The walk up from the station is well signed, steep and forested to obscure views. Soon one might forget the proximity of the station, yet one cannot forget man’s influence on this landscape, neat hedgerows, smoothly cambered tarmac and neat cars. But even now the short walk up from Okehampton is worth it for at the edge of the scrubby fields, as the path joins the road, the rake of the hill provides views right over North Devon. One can imagine taking in the width of a whole county: a seaward horizon laid out as a map before a child.
As the road curves west there is a damp spot in the grass, amongst the marsh grass water can be seen with its mirrored darkness. For this is the ignoble state of Fitz’s Well, once capable of providing sanctification to those pixy-led. A rough-hewn cross, now mainly hidden by encroaching vegetation, marks the spot. Erected to mark the edge of the wild moor, and the supernatural taint of the uncontrollable. A last mark of human reign over the elemental slopes, brooks, mires and tors. But now it is resigned to impotence, an oddity at the edge of a road, seldom noticed, and even then thought of as an oddly shaped lump of granite and nothing more. Now Okehampton camp, with its military order and clearly marked control, lies further into what was once a slope made dangerous by the absence of Man. Now the main risks one faces here are from the live firing range and unexploded ordnance.

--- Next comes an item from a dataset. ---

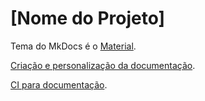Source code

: # [Nome do Projeto] 

Tema do MkDocs é o [Material](https://squidfunk.github.io/mkdocs-material/).

[Criação e personalização da documentação](https://squidfunk.github.io/mkdocs-material/creating-your-site/).

[CI para documentação](https://squidfunk.github.io/mkdocs-material/publishing-your-site/).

Yet humanity, with our earthbound impotence, are shown to be subject to this environment. One must have ironclad ego to be able to watch a swallow spar with gravity a metre from one’s face, a moving knot against a blue material and not question their hubris to think this land can be owned and that humanity are not as ephemeral as the butterfly still taking to the wing as November’s chill bites. As the road rises towards West Mill Tor one might feel an affinity with Buchan’s Hannay in the remote fells of Galloway.
The dangers of Dartmoor are oft reiterated, one must always have a map, compass and rainproof clothes lest they be pixy-led by the mist, fall and break limbs, or sucked into a mire. And whilst it would be verging on stupidity to venture there without a map, if one has a memory and can read the land it is very hard to get lost.
As the path rises one is reassured by West Mill Tor on the right and Moor Brook cutting through the turf to the left, with a gentle murmur. If one insists on fully triangulating their position, a third landmark of the rather diminutive Rowtor might be used, though it pales even in comparison with West Mill Tor. Just past the brook’s head the road runs out and is replaced with a loose gravel path, still marking titular ownership on the land. Once even this peters out, one is close enough to pick out individual boulders of Yes Tor, see the synthetic trig point, and look back unsure of quite where one started. Finally the moor is in ascendancy and one must either wet their feet as the path fords Red a ven Brook or risk finding a narrow point to jump, in the hope the ground feet land upon is firm enough not to yield to the waters’ cut.
The peak of Yes Tor is besullied, not by the trig point which has a utilitarian elegance, but by the unmarked sheds that hide their purpose, and remind the walker that they may only tred at the MoD’s pleasure. But a constant wind breathes life into the wilderness. One must be arrogant or have reached the heights of stupidity not to feel the power of nature, when the wind seems eager to snatch away any unfastened possessions. Many toponyms imagine ridges as skeletal parts of Gaia, most without much veracity, yet this ridge reaching slightly up from Yes Tor to the tumbled High Willhays, is surely the spine of Devon. There is no high horizon to aspire to conquer. One standing on the High Willhays is not sheltered by any landmass, their body is the highest thing south of the Brecon Beacons, and must thus face untamed winds, and be exposed. Yet it is worth it as one can survey the whole area and see people passed still walking slowly up the tracks, reduced to miniatures played across a diorama.
It is easy to forget the difficulties of the Moor when following common routes. Even when there is no solid path, the wear of boots levels and calms the turf. Branching out from the High Willhays towards Black Tor goes against any natural path. On this terrain of grassy clumps, random stones, and insidious mire, the tales of people wandering to their deaths, when the fog arises, seem to worm into conscious thought. The oddness of following a straight line from a map, and not the curving paths of others, brings to mind the Dartmoor works of Richard Long, which are given added power once one has tried similarly to impose geometry. After the impressive height of the last tors, crowned with trig points, Black Tor seems like a few abandoned toys of a giant busy modelling grander Tors.